→ **Directions for this task**
From the data below, copy exactly the lines that lie between the one holding "certain VM sizes |" and the one holding "## Migration to", including both, and nothing more.

(Data extracted from a collection)
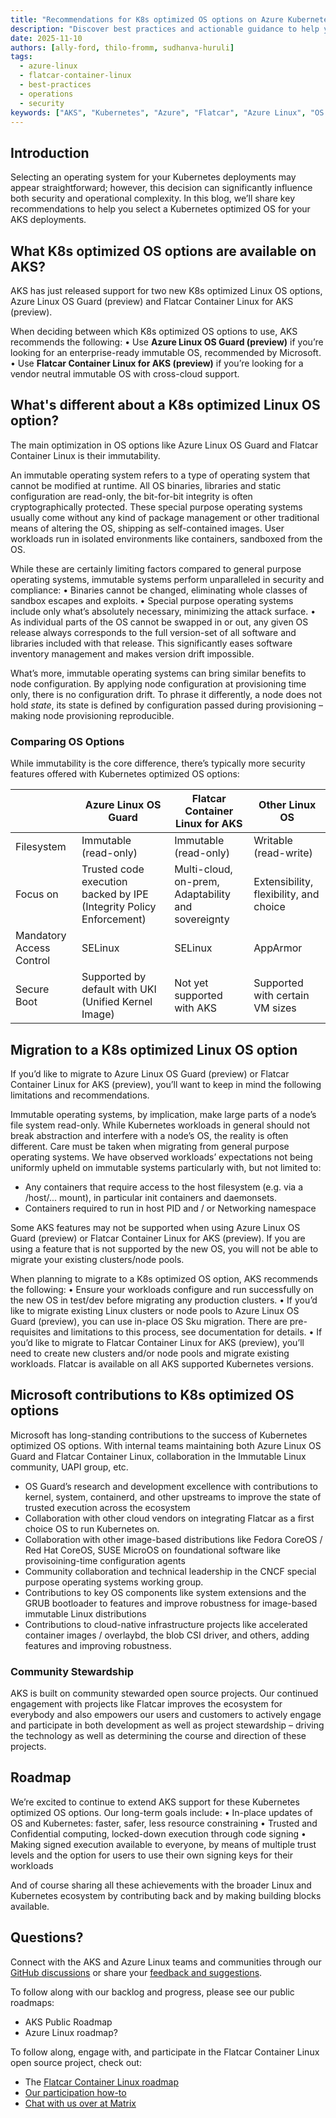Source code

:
 ```yaml
---
title: "Recommendations for K8s optimized OS options on Azure Kubernetes Service (AKS)"
description: "Discover best practices and actionable guidance to help you select a Kubernetes optimized OS for your AKS deployments."
date: 2025-11-10
authors: [ally-ford, thilo-fromm, sudhanva-huruli]
tags:
  - azure-linux
  - flatcar-container-linux
  - best-practices
  - operations
  - security
keywords: ["AKS", "Kubernetes", "Azure", "Flatcar", "Azure Linux", "OS Guard"]
---
```

## Introduction

Selecting an operating system for your Kubernetes deployments may appear straightforward; however, this decision can significantly influence both security and operational complexity. In this blog, we’ll share key recommendations to help you select a Kubernetes optimized OS for your AKS deployments.

<!-- truncate -->

## What K8s optimized OS options are available on AKS?

AKS has just released support for two new K8s optimized Linux OS options, Azure Linux OS Guard (preview) and Flatcar Container Linux for AKS (preview). 

When deciding between which K8s optimized OS options to use, AKS recommends the following:
•	Use **Azure Linux OS Guard (preview)** if you’re looking for an enterprise-ready immutable OS, recommended by Microsoft.
•	Use **Flatcar Container Linux for AKS (preview)** if you’re looking for a vendor neutral immutable OS with cross-cloud support.

## What's different about a K8s optimized Linux OS option? 

The main optimization in OS options like Azure Linux OS Guard and Flatcar Container Linux is their immutability. 

An immutable operating system refers to a type of operating system that cannot be modified at runtime. All OS binaries, libraries and static configuration are read-only, the bit-for-bit integrity is often cryptographically protected. These special purpose operating systems usually come without any kind of package management or other traditional means of altering the OS, shipping as self-contained images. User workloads run in isolated environments like containers, sandboxed from the OS.

While these are certainly limiting factors compared to general purpose operating systems, immutable systems perform unparalleled in security and compliance:
•	Binaries cannot be changed, eliminating whole classes of sandbox escapes and exploits.
•	Special purpose operating systems include only what’s absolutely necessary, minimizing the attack surface.
•	As individual parts of the OS cannot be swapped in or out, any given OS release always corresponds to the full version-set of all software and libraries included with that release. This significantly eases software inventory management and makes version drift impossible.

What’s more, immutable operating systems can bring similar benefits to node configuration. By applying node configuration at provisioning time only, there is no configuration drift. To phrase it differently, a node does not hold *state*, its state is defined by configuration passed during provisioning – making node provisioning reproducible.

### Comparing OS Options 

While immutability is the core difference, there’s typically more security features offered with Kubernetes optimized OS options:

| | Azure Linux OS Guard | Flatcar Container Linux for AKS | Other Linux OS |
|--|--|--|--|
| Filesystem | Immutable (read-only) | Immutable (read-only) | Writable (read-write) |
| Focus on | Trusted code execution backed by IPE (Integrity Policy Enforcement) | Multi-cloud, on-prem, Adaptability and sovereignty  | Extensibility, flexibility, and choice |
| Mandatory Access Control | SELinux | SELinux | AppArmor|
| Secure Boot | Supported by default with UKI (Unified Kernel Image) | Not yet supported with AKS | Supported with certain VM sizes |

## Migration to a K8s optimized Linux OS option

If you’d like to migrate to Azure Linux OS Guard (preview) or Flatcar Container Linux for AKS (preview), you’ll want to keep in mind the following limitations and recommendations.

Immutable operating systems, by implication, make large parts of a node’s file system read-only. While Kubernetes workloads in general should not break abstraction and interfere with a node’s OS, the reality is often different. Care must be taken when migrating from general purpose operating systems. We have observed workloads’ expectations not being uniformly upheld on immutable systems particularly with, but not limited to:
-	Any containers that require access to the host filesystem (e.g. via a /host/... mount), in particular init containers and daemonsets.
-	Containers required to run in host PID and / or Networking namespace

Some AKS features may not be supported when using Azure Linux OS Guard (preview) or Flatcar Container Linux for AKS (preview). If you are using a feature that is not supported by the new OS, you will not be able to migrate your existing clusters/node pools. 

When planning to migrate to a K8s optimized OS option, AKS recommends the following:
•	Ensure your workloads configure and run successfully on the new OS in test/dev before migrating any production clusters.
•	If you’d like to migrate existing Linux clusters or node pools to Azure Linux OS Guard (preview), you can use in-place OS Sku migration. There are pre-requisites and limitations to this process, see documentation for details.
•	If you’d like to migrate to Flatcar Container Linux for AKS (preview), you’ll need to create new clusters and/or node pools and migrate existing workloads. Flatcar is available on all AKS supported Kubernetes versions.

## Microsoft contributions to K8s optimized OS options

Microsoft has long-standing contributions to the success of Kubernetes optimized OS options. With internal teams maintaining both Azure Linux OS Guard and Flatcar Container Linux, collaboration in the Immutable Linux community, UAPI group, etc.

-	OS Guard’s research and development excellence with contributions to kernel, system, containerd, and other upstreams to improve the state of trusted execution across the ecosystem
-	Collaboration with other cloud vendors on integrating Flatcar as a first choice OS to run Kubernetes on.
-	Collaboration with other image-based distributions like Fedora CoreOS / Red Hat CoreOS, SUSE MicroOS on foundational software like provisoining-time configuration agents
-	Community collaboration and technical leadership in the CNCF special purpose operating systems working group.
-	Contributions to key OS components like system extensions and the GRUB bootloader to features and improve robustness for image-based immutable Linux distributions
-	Contributions to cloud-native infrastructure projects like accelerated container images / overlaybd, the blob CSI driver, and others, adding features and improving robustness.

### Community Stewardship

AKS is built on community stewarded open source projects. Our continued engagement with projects like Flatcar improves the ecosystem for everybody and also empowers our users and customers to actively engage and participate in both development as well as project stewardship – driving the technology as well as determining the course and direction of these projects.

## Roadmap

We’re excited to continue to extend AKS support for these Kubernetes optimized OS options. Our long-term goals include:
•	In-place updates of OS and Kubernetes: faster, safer, less resource constraining
•	Trusted and Confidential computing, locked-down execution through code signing
•	Making signed execution available to everyone, by means of multiple trust levels and the option for users to use their own signing keys for their workloads

And of course sharing all these achievements with the broader Linux and Kubernetes ecosystem by contributing back and by making building blocks available.

## Questions?
Connect with the AKS and Azure Linux teams and communities through our [GitHub discussions](https://github.com/Azure/AKS/discussions) or share your [feedback and suggestions](https://github.com/Azure/AKS/issues).

To follow along with our backlog and progress, please see our public roadmaps:
-	AKS Public Roadmap
-	Azure Linux roadmap?

To follow along, engage with, and participate in the Flatcar Container Linux open source project, check out:
-	The [Flatcar Container Linux roadmap](https://github.com/orgs/flatcar/projects/7/views/9)
-	[Our participation how-to](https://github.com/flatcar/Flatcar?tab=readme-ov-file#participate-and-contribute)
-	[Chat with us over at Matrix](https://app.element.io/?#/room/#flatcar:matrix.org)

→ **Reply to the task**
| Secure Boot | Supported by default with UKI (Unified Kernel Image) | Not yet supported with AKS | Supported with certain VM sizes |

## Migration to a K8s optimized Linux OS option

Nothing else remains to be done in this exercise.